TRY IT
When a line of the material has the word "mathbf" in it, copy that line.

-------- THE RECORDS

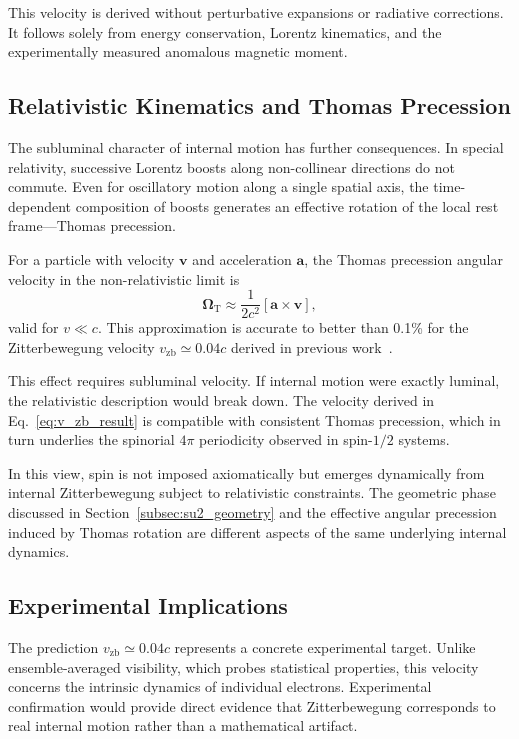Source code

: \documentclass[%
 reprint,
 amsmath,amssymb,
 aps,
 prb,
]{revtex4-2}
\numberwithin{equation}{section}
\begin{document}
This velocity is derived without perturbative expansions or radiative corrections. It follows solely from energy conservation, Lorentz kinematics, and the experimentally measured anomalous magnetic moment.


\subsection{Relativistic Kinematics and Thomas Precession}
\label{subsec:thomas_precession}

The subluminal character of internal motion has further consequences. In special relativity, successive Lorentz boosts along non-collinear directions do not commute. Even for oscillatory motion along a single spatial axis, the time-dependent composition of boosts generates an effective rotation of the local rest frame---Thomas precession.

For a particle with velocity $\mathbf{v}$ and acceleration $\mathbf{a}$, 
the Thomas precession angular velocity in the non-relativistic limit is
\begin{equation}
\boldsymbol{\Omega}_{\mathrm{T}} \approx \frac{1}{2c^2}[\mathbf{a} \times \mathbf{v}],
\label{eq:thomas_formula}
\end{equation}
valid for $v \ll c$. This approximation is accurate to better than 
0.1\% for the Zitterbewegung velocity $v_{\mathrm{zb}} \simeq 0.04c$ 
derived in previous work~\cite{zenodo.16905633}.

This effect requires subluminal velocity. If internal motion were exactly luminal, the relativistic description would break down. The velocity derived in Eq.~\eqref{eq:v_zb_result} is compatible with consistent Thomas precession, which in turn underlies the spinorial $4\pi$ periodicity observed in spin-$1/2$ systems.

In this view, spin is not imposed axiomatically but emerges dynamically from internal Zitterbewegung subject to relativistic constraints. The geometric phase discussed in Section~\ref{subsec:su2_geometry} and the effective angular precession induced by Thomas rotation are different aspects of the same underlying internal dynamics.


\subsection{Experimental Implications}
\label{subsec:experimental_implications}

The prediction $v_{\mathrm{zb}} \simeq 0.04c$ represents a concrete experimental target. Unlike ensemble-averaged visibility, which probes statistical properties, this velocity concerns the intrinsic dynamics of individual electrons. Experimental confirmation would provide direct evidence that Zitterbewegung corresponds to real internal motion rather than a mathematical artifact.
\end{document}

----------------

EXERCISE ANSWER
For a particle with velocity $\mathbf{v}$ and acceleration $\mathbf{a}$, 
\boldsymbol{\Omega}_{\mathrm{T}} \approx \frac{1}{2c^2}[\mathbf{a} \times \mathbf{v}],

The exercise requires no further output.